Of course, the same will be true of personal computers. At least today one can buy Linux and--if so inclined--inspect the code, compile it, check the assemlbly code against the source, assemble that, and check the executable image against the assembly code. But if Hatch has his way, owning a computer without built-in spyware-installing abilities will be illegal.
It is amazing what a few pictures can buy.
A few names of underaged "friends" in the DC area.
Orin is in need of replacement.
The same goes for the whole lot of them.
They should be term limited out after one six year term.
Reps might be able to have two terms. tops.
As long as the incumbency has such power to perpetutate itself, the primadonna senatorial poofters, will continue to wear their skirts and sell their favors.

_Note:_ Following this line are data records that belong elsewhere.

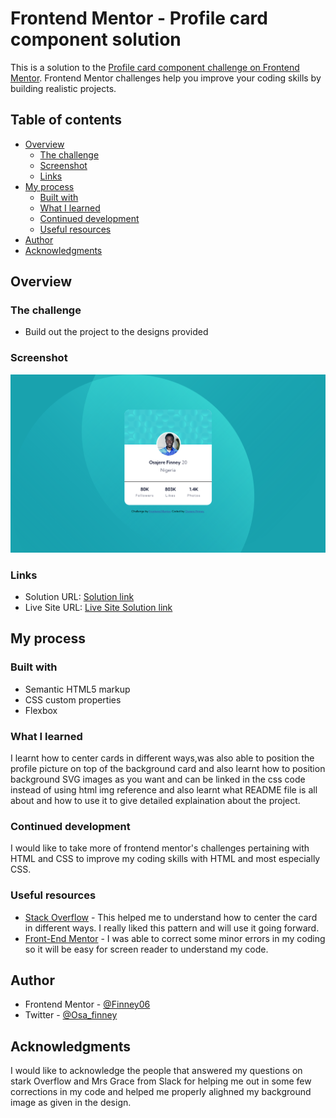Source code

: 
# Frontend Mentor - Profile card component solution

This is a solution to the [Profile card component challenge on Frontend Mentor](https://www.frontendmentor.io/challenges/profile-card-component-cfArpWshJ). Frontend Mentor challenges help you improve your coding skills by building realistic projects. 

## Table of contents

- [Overview](#overview)
  - [The challenge](#the-challenge)
  - [Screenshot](#screenshot)
  - [Links](#links)
- [My process](#my-process)
  - [Built with](#built-with)
  - [What I learned](#what-i-learned)
  - [Continued development](#continued-development)
  - [Useful resources](#useful-resources)
- [Author](#author)
- [Acknowledgments](#acknowledgments)



## Overview

### The challenge

- Build out the project to the designs provided

### Screenshot

![](./design/Screenshot.png)


### Links

- Solution URL: [Solution link](https://finney06.github.io/profile-card-component/)
- Live Site URL: [Live Site Solution link](https://finney06.github.io/profile-card-component/)

## My process

### Built with

- Semantic HTML5 markup
- CSS custom properties
- Flexbox



### What I learned

I learnt how to center cards in different ways,was also able to position the profile picture on top of the background card and also learnt how to position background SVG images as you want and can be linked in the css code instead of using html img reference and also learnt what README file is all about and how to use it to give detailed explaination about the project.




### Continued development

I would like to take more of frontend mentor's challenges pertaining with HTML and CSS to improve my coding skills with HTML and most especially CSS. 



### Useful resources

- [Stack Overflow](https://stackoverflow.com/questions/72167149/why-is-justify-content-center-of-my-css-code-not-working) - This helped me to understand how to center the card in different ways. I really liked this pattern and will use it going forward.
- [Front-End Mentor](https://frontendmentor.slack.com/archives/CCYHFT85B/p1652445926488529) - 
I was able to correct some minor errors in my coding so it will be easy for screen reader to understand my code.


## Author

- Frontend Mentor - [@Finney06](https://www.frontendmentor.io/profile/Finney06)
- Twitter - [@Osa_finney](https://www.twitter.com/@Osa_finney)



## Acknowledgments

I would like to acknowledge the people that answered my questions on stark Overflow and Mrs Grace from Slack for helping me out in some few corrections in my code and helped me properly alighned my background image as given in the design.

Once term limited out, they LOSE their ability to exchange favors for reelection cash and kickbacks.
disgusting slimies.
Remember that advert. I couldn't help but think Rip or Steal, what's the difference.
That's been their dirty little game all along. RIAA wants to make it a literal crime to have technology that isn't either crippled or in thrall to them. Programmers and independent producers could become outlaws just for being what and who they are. The US hardware/software industry would dry up and blow away. Other parts of the world may not go along with this at all and leave the US in the dust, a stagnant backwater under the soviet-like control of the media moguls.
OTOH, a significant portion of the buying public would rebel, remembering the boundless freedom and power they used to enjoy, and the black market would be huge.
If democrats win majorities, reconsideration of the over reaching of the DMA will never happen.
The story has popped up again - Making more waves at Slashdot (story from yesterday's CNet)
To quote just a small segment "Marybeth Peters, of the US Copyright Office testified recently before the Senate Judiciary committee in support of the INDUCE Act, which has been discussed here before. In summary, she thinks its not strong enough. Among other things, she proposed scrapping the Betamax decision, which makes it legal to timeshift TV shows with a VCR. Analysis here."
I would love to hear those defending Hatch, INDUCE, etc., explain why we should goto jail for using a VCR.